According to Delacorte’s attorneys, the film had discarded its titular source and been rewritten to utilize large chunks—distorted—of my original treatment. I never put the blame on the producers I’d worked with; anyone could have found my treatment and abused it. My publisher, agent, and I considered a lawsuit, but the film was allegedly so bad—Leonard Maltin’s guide calls it “distasteful and badly scripted, presenting the gay world as sick, degrading, and ritualistic”—that instead we let it die a deservedly early death.
Meanwhile, The Lure was the best-selling gay novel of the year, available in a Dell paperback all over, including at your local drugstore and five-and-dime and on airport book racks. A year later, it was a hit
in England and Australia. In Germany it was published by Schweizer Verlaghaus and became a runaway best-seller. It was even pirated in Eastern Europe! Since then it’s become the best-selling gay book ever in German, retranslated and reissued in 1993, when I did a seven-city book tour of that country. It was quickly translated into Spanish and Portuguese. Since publication in 1979, The Lure has continually been in print somewhere in the world, including in U.S. trade paper and gay book-club editions. It—and its author—have outlasted its severest critics; the most public of whom are either publicly quieted or deceased.
You’ll be surprised then to hear that the woman responsible for the book coming into existence, the woman responsible for it getting all the publicity it received, always considered the book one of her few publishing failures.
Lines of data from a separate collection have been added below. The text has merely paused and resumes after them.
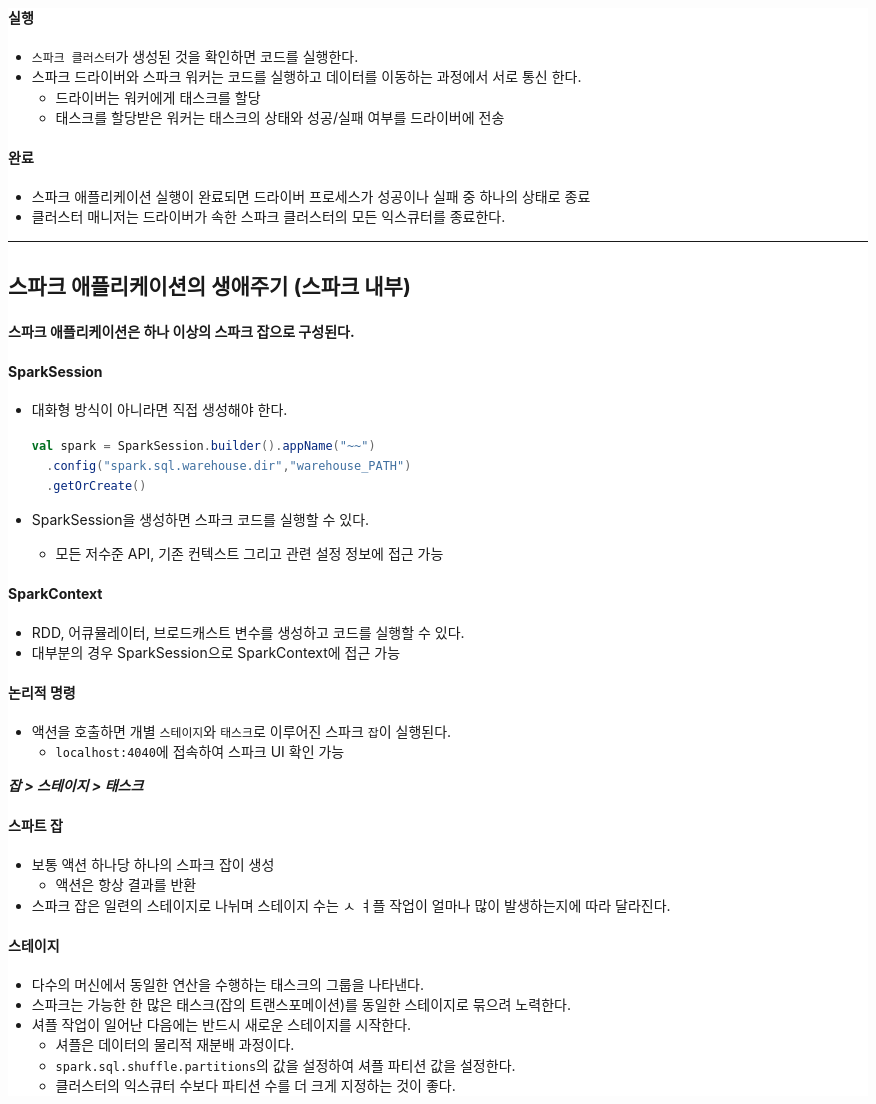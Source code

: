 #### 실행

- `스파크 클러스터`가 생성된 것을 확인하면 코드를 실행한다.
- 스파크 드라이버와 스파크 워커는 코드를 실행하고 데이터를 이동하는 과정에서 서로 통신 한다.
  - 드라이버는 워커에게 태스크를 할당
  - 태스크를 할당받은 워커는 태스크의 상태와 성공/실패 여부를 드라이버에 전송

#### 완료

- 스파크 애플리케이션 실행이 완료되면 드라이버 프로세스가 성공이나 실패 중 하나의 상태로 종료
- 클러스터 매니저는 드라이버가 속한 스파크 클러스터의 모든 익스큐터를 종료한다.

---

## 스파크 애플리케이션의 생애주기 (스파크 내부)

#### 스파크 애플리케이션은 하나 이상의 스파크 잡으로 구성된다.

#### SparkSession

- 대화형 방식이 아니라면 직접 생성해야 한다.

  ```scala
  val spark = SparkSession.builder().appName("~~")
  	.config("spark.sql.warehouse.dir","warehouse_PATH")
  	.getOrCreate()
  ```

- SparkSession을 생성하면 스파크 코드를 실행할 수 있다.

  - 모든 저수준 API, 기존 컨텍스트 그리고 관련 설정 정보에 접근 가능

#### SparkContext

- RDD, 어큐뮬레이터, 브로드캐스트 변수를 생성하고 코드를 실행할 수 있다.
- 대부분의 경우 SparkSession으로 SparkContext에 접근 가능

#### 논리적 명령

- 액션을 호출하면 개별 `스테이지`와 `태스크`로 이루어진 스파크 `잡`이 실행된다.
  - `localhost:4040`에 접속하여 스파크 UI 확인 가능

***잡 > 스테이지 > 태스크***

#### 스파트 잡

- 보통 액션 하나당 하나의 스파크 잡이 생성
  - 액션은 항상 결과를 반환
- 스파크 잡은 일련의 스테이지로 나뉘며 스테이지 수는 ㅅ ㅕ플 작업이 얼마나 많이 발생하는지에 따라 달라진다.

#### 스테이지

- 다수의 머신에서 동일한 연산을 수행하는 태스크의 그룹을 나타낸다.
- 스파크는 가능한 한 많은 태스크(잡의 트랜스포메이션)를 동일한 스테이지로 묶으려 노력한다.
- 셔플 작업이 일어난 다음에는 반드시 새로운 스테이지를 시작한다.
  - 셔플은 데이터의 물리적 재분배 과정이다.
  - `spark.sql.shuffle.partitions`의 값을 설정하여 셔플 파티션 값을 설정한다.
  - 클러스터의 익스큐터 수보다 파티션 수를 더 크게 지정하는 것이 좋다.
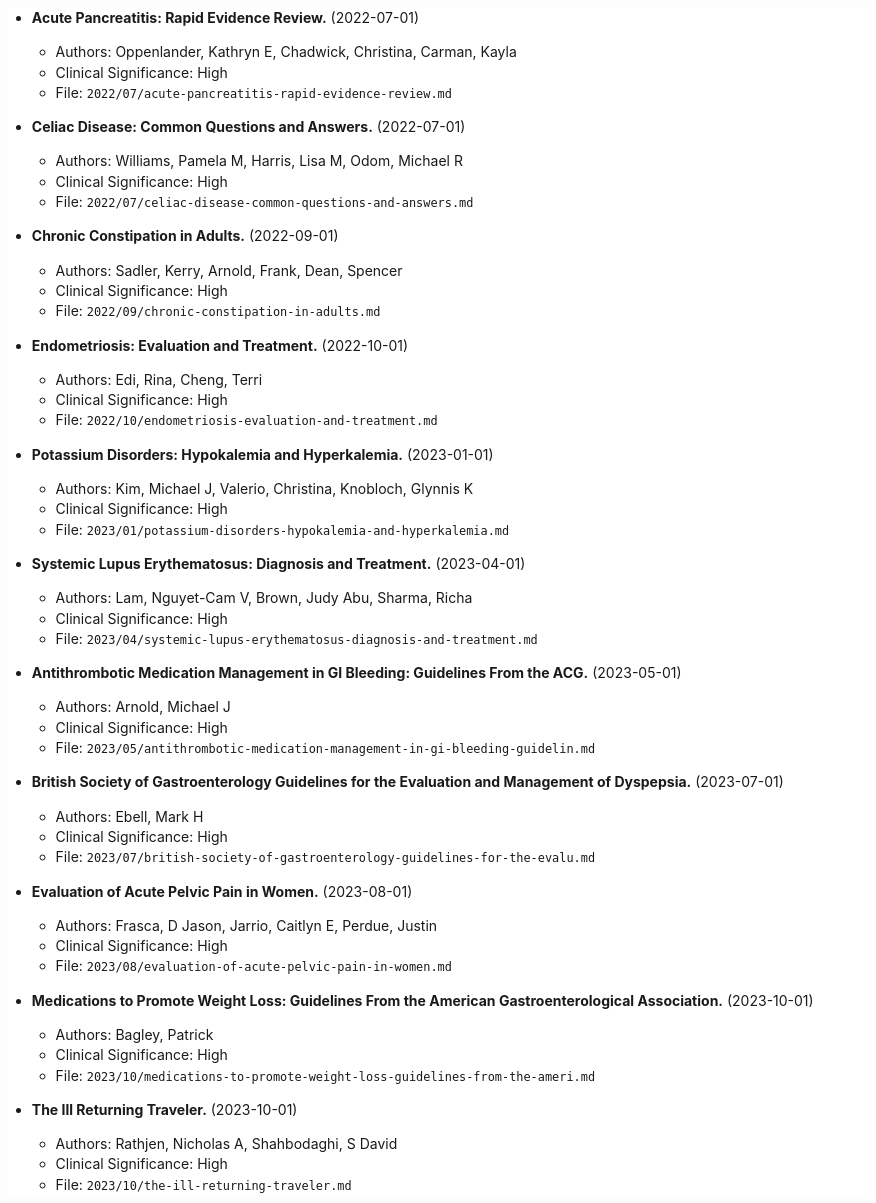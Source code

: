- **Acute Pancreatitis: Rapid Evidence Review.** (2022-07-01)
  - Authors: Oppenlander, Kathryn E, Chadwick, Christina, Carman, Kayla
  - Clinical Significance: High
  - File: `2022/07/acute-pancreatitis-rapid-evidence-review.md`

- **Celiac Disease: Common Questions and Answers.** (2022-07-01)
  - Authors: Williams, Pamela M, Harris, Lisa M, Odom, Michael R
  - Clinical Significance: High
  - File: `2022/07/celiac-disease-common-questions-and-answers.md`

- **Chronic Constipation in Adults.** (2022-09-01)
  - Authors: Sadler, Kerry, Arnold, Frank, Dean, Spencer
  - Clinical Significance: High
  - File: `2022/09/chronic-constipation-in-adults.md`

- **Endometriosis: Evaluation and Treatment.** (2022-10-01)
  - Authors: Edi, Rina, Cheng, Terri
  - Clinical Significance: High
  - File: `2022/10/endometriosis-evaluation-and-treatment.md`

- **Potassium Disorders: Hypokalemia and Hyperkalemia.** (2023-01-01)
  - Authors: Kim, Michael J, Valerio, Christina, Knobloch, Glynnis K
  - Clinical Significance: High
  - File: `2023/01/potassium-disorders-hypokalemia-and-hyperkalemia.md`

- **Systemic Lupus Erythematosus: Diagnosis and Treatment.** (2023-04-01)
  - Authors: Lam, Nguyet-Cam V, Brown, Judy Abu, Sharma, Richa
  - Clinical Significance: High
  - File: `2023/04/systemic-lupus-erythematosus-diagnosis-and-treatment.md`

- **Antithrombotic Medication Management in GI Bleeding: Guidelines From the ACG.** (2023-05-01)
  - Authors: Arnold, Michael J
  - Clinical Significance: High
  - File: `2023/05/antithrombotic-medication-management-in-gi-bleeding-guidelin.md`

- **British Society of Gastroenterology Guidelines for the Evaluation and Management of Dyspepsia.** (2023-07-01)
  - Authors: Ebell, Mark H
  - Clinical Significance: High
  - File: `2023/07/british-society-of-gastroenterology-guidelines-for-the-evalu.md`

- **Evaluation of Acute Pelvic Pain in Women.** (2023-08-01)
  - Authors: Frasca, D Jason, Jarrio, Caitlyn E, Perdue, Justin
  - Clinical Significance: High
  - File: `2023/08/evaluation-of-acute-pelvic-pain-in-women.md`

- **Medications to Promote Weight Loss: Guidelines From the American Gastroenterological Association.** (2023-10-01)
  - Authors: Bagley, Patrick
  - Clinical Significance: High
  - File: `2023/10/medications-to-promote-weight-loss-guidelines-from-the-ameri.md`

- **The Ill Returning Traveler.** (2023-10-01)
  - Authors: Rathjen, Nicholas A, Shahbodaghi, S David
  - Clinical Significance: High
  - File: `2023/10/the-ill-returning-traveler.md`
Linda Grey expected The Lure to sell a few million copies, like the less-ground breaking novels she regularly saw into print. In hindsight, we now understand that the numbers The Lure reached were as high as any gay book ever sold: Gay readers, while numerous, are still far fewer than was at first assumed. Linda Grey was deeply disappointed by the novel’s sales, and I don’t think even my telling her years later of its long-term and international success changed her mind much.
Unfortunately, Linda is not with us to see the republication of The Lure in its new edition as a classic of gay literature. Manipulated by far smaller people with better political skills out of the organization she helped build into a giant, Linda died not long ago at a youngish age, needlessly, and to her friends and authors, tragically. Thus my dedication of this reissue to Linda Grey. If it weren’t for her and another woman, my agent of the time, Jane Rotrosen, this book would have never existed.
Along with contemporary novels like Holleran’s Dancer From the Dance and Edmund White’s A Boy’s Own Story, The Lure did succeed in bringing gay literature a renown—and income—that eventually helped to solidify queer books as a niche in publishing. The Lure has been taught (whatever that means) in various university literature courses—in one case, alas, displacing a Graham Greene title. Among adepts of psychological thrillers, it’s still considered one of the handful of top books in the genre, along with Thomas Harris’s Red Dragon and William Goldman’s Marathon Man —all of them, I note, written at about the same time.